He also describes a difference between naturalists and humanists:
“Naturalists believe that nature knows best. For them the highest value is respect for the natural order of things . . . Humanists believe that humans are an essential part of nature. Through human minds the biosphere has acquired the capacity to steer its own evolution, and we are now in charge. Humans have the right to reorganize nature so that humans and biosphere can survive and prosper together. For humanists, the highest value is intelligent coexistence between humans and nature.”
Religion appears in several of the discussions in this book. Dyson seems to be trying to appease that side, to not appear too one-dimensional. He talks about the good that religion can do, but never the bad.

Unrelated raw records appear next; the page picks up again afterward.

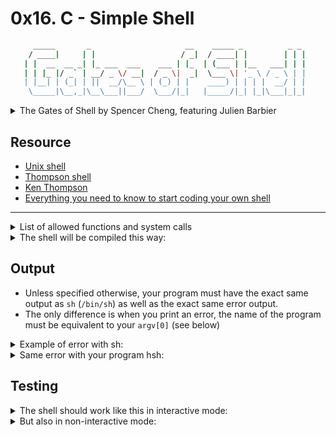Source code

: # 0x16. C - Simple Shell

```sh
     _____       _                     __    _____ _          _ _ 
    / ____|     | |                   / _|  / ____| |        | | |
   | |  __  __ _| |_ ___  ___    ___ | |_  | (___ | |__   ___| | |
   | | |_ |/ _` | __/ _ \/ __|  / _ \|  _|  \___ \| '_ \ / _ \ | |
   | |__| | (_| | ||  __/\__ \ | (_) | |    ____) | | | |  __/ | |
    \_____|\__,_|\__\___||___/  \___/|_|   |_____/|_| |_|\___|_|_|
```

<details>
<summary>The Gates of Shell by Spencer Cheng, featuring Julien Barbier</summary>
<img src="https://user-images.githubusercontent.com/29776892/129798799-6f730688-8728-49ed-b01b-13bec0fa2896.jpeg">
</details>

## Resource

- [Unix shell](https://en.wikipedia.org/wiki/Unix_shell)
- [Thompson shell](https://en.wikipedia.org/wiki/Thompson_shell)
- [Ken Thompson](https://en.wikipedia.org/wiki/Ken_Thompson)
- [Everything you need to know to start coding your own shell](https://www.notion.so/C-Programming-f13cdb9661db464f8ea326c5a2654e8e)

---

<details>
<summary>List of allowed functions and system calls</summary>

+ `access` (man 2 access)
+ `chdir` (man 2 chdir)
+ `close` (man 2 close)
+ `closedir` (man 3 closedir)
+ `execve` (man 2 execve)
+ `exit` (man 3 exit)
+ `\_exit` (man 2 \_exit)
+ `fflush` (man 3 fflush)
+ `fork` (man 2 fork)
+ `free`(man 3 free)
+ `getcwd` (man 3 getcwd)
+ `getline` (man 3 getline)
+ `getpid` (man 2 getpid)
+ `isatty` (man 3 isatty)
+ `kill` (man 2 kill)
+ `malloc` (man 3 malloc)
+ `open` (man 2 open)
+ `opendir` (man 3 opendir)
+ `perror` (man 3 perror)
+ `read` (man 2 read)
+ `readdir` (man 3 readdir)
+ `signal` (man 2 signal)
+ `stat` (\_\_xstat) (man 2 stat)
+ `lstat` (\_\_lxstat) (man 2 lstat)
+ `fstat` (\_\_fxstat) (man 2 fstat)
+ `strtok` (man 3 strtok)
+ `wait` (man 2 wait)
+ `waitpid` (man 2 waitpid)
+ `wait3` (man 2 wait3)
+ `wait4` (man 2 wait4)
+ `write` (man 2 write)

</details>

<details>
<summary>The shell will be compiled this way:</summary>
<pre>$ gcc -Wall -Werror -Wextra -pedantic -std=gnu89 \*.c -o hsh</pre>
</details>

## Output

- Unless specified otherwise, your program must have the exact same output as `sh` (`/bin/sh`) as well as the exact same error output.
- The only difference is when you print an error, the name of the program must be equivalent to your `argv[0]` (see below)

<details>
     <summary>Example of error with sh:</summary>
<pre>$ echo "qwerty" | /bin/sh<br>/bin/sh: 1: qwerty: not found<br>$ echo "qwerty" | /bin/../bin/sh<br>/bin/../bin/sh: 1: qwerty: not found<br>$</pre>
</details>

<details>
<summary>Same error with your program hsh:</summary>
<pre>$ echo "qwerty" | ./hsh<br>./hsh: 1: qwerty: not found<br>$ echo "qwerty" | ./././hsh<br>./././hsh: 1: qwerty: not found<br>$</pre>
</details>

## Testing

<details>
<summary>The shell should work like this in interactive mode:</summary>
<pre>$ ./hsh<br>($) /bin/ls<br>hsh main.c shell.c<br>($)<br>($) exit<br>$</pre>
</details>

<details>
<summary>But also in non-interactive mode:</summary>
<pre>$ echo "/bin/ls" | ./hsh<br>hsh main.c shell.c test\_ls\_2<br>$<br>$ cat test\_ls\_2<br>/bin/ls<br>/bin/ls<br>$<br>$ cat test\_ls\_2 | ./hsh<br>hsh main.c shell.c test\_ls\_2<br>hsh main.c shell.c test\_ls\_2<br>$</pre>
</details>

There is a strong theme of pacifism throughout. Many of these essays concern the development of the atomic bomb, which transpired during the central part of his career, although he was not involved. The second of four sections of the book is War and Peace, and it is here that he discusses his views regarding the direction that the world took as a result of scientists developing nuclear weapons. he seems to truly believe that if, in 1939, the scientists responsible for discovering nuclear fission had banded together in an international agreement to limit and regulate the associated technology, that the development of the atomic bomb could have been avoided . . . !
I found his discussion so science and scientists much more compelling than his musings on religion and pacifism. He reminds us that “to be useful, a scientific theory does not need to be true, but it needs to be testable.”
He spends some time explaining the difference between Baconian and Cartesian science:
“Baconian science is interested in details, Cartesian science is interested in ideas . . . Modern science leapt ahead in the seventeenth century as a result of fruitful competition between Baconian and Cartesian viewpoints. The relation between Baconian science and Cartesian science is complementary. We need Baconian scientists to explore the universe and find out what is there to be explained. We need Cartesian scientists to explain and unify what we have found.”
September 2
Spook Country by William Gibson
Good book. My first fiction in a while, too. Gibson is always good, but he seems really on here. And what’s interesting is that the story takes place, essentially, in the past. Okay, 2006 is more or less the present, but what with the speed of change these days, things can become dated very quickly. And so for the guy who coined the term “cyberspace” and wrote about “jacking in” a la Keanu Reeves et al in The Matrix a good 20 years ago, when he described in such vivid detail a near-future of genetic hybrids and virtual worlds, it seems almost odd that this is not sci-fi.
Spook Country is of course America, post 9/11, in the midst of the war in Iraq and Homeland Security. It may seem like science fiction, Gibson seems to be telling us, but these activities that he describes, and the people who perpetrate them, do actually exist. Cameras everywhere, indeed.
August 23
The Accidental Masterpiece: On the Art of Life and Vice Versa by Michael Kimmelman
Ah, here is the antidote for Gilbert-Rolfe! Someone who knows how to write a sentence, who has reasoned opinions on art (and beauty), and sets them out with the intent of sharing them with his audience.
It is interesting to see aspects of everyday life through the eyes of an art critic. I see more than a bit of myself in Kimmelman, and I suppose that is gratifying in a kind of self-laudatory way. But it’s always nice to find a kindred spirit, someone who finds art in the most unexpected places, who cares to consider the value of art in human life, who stops to look.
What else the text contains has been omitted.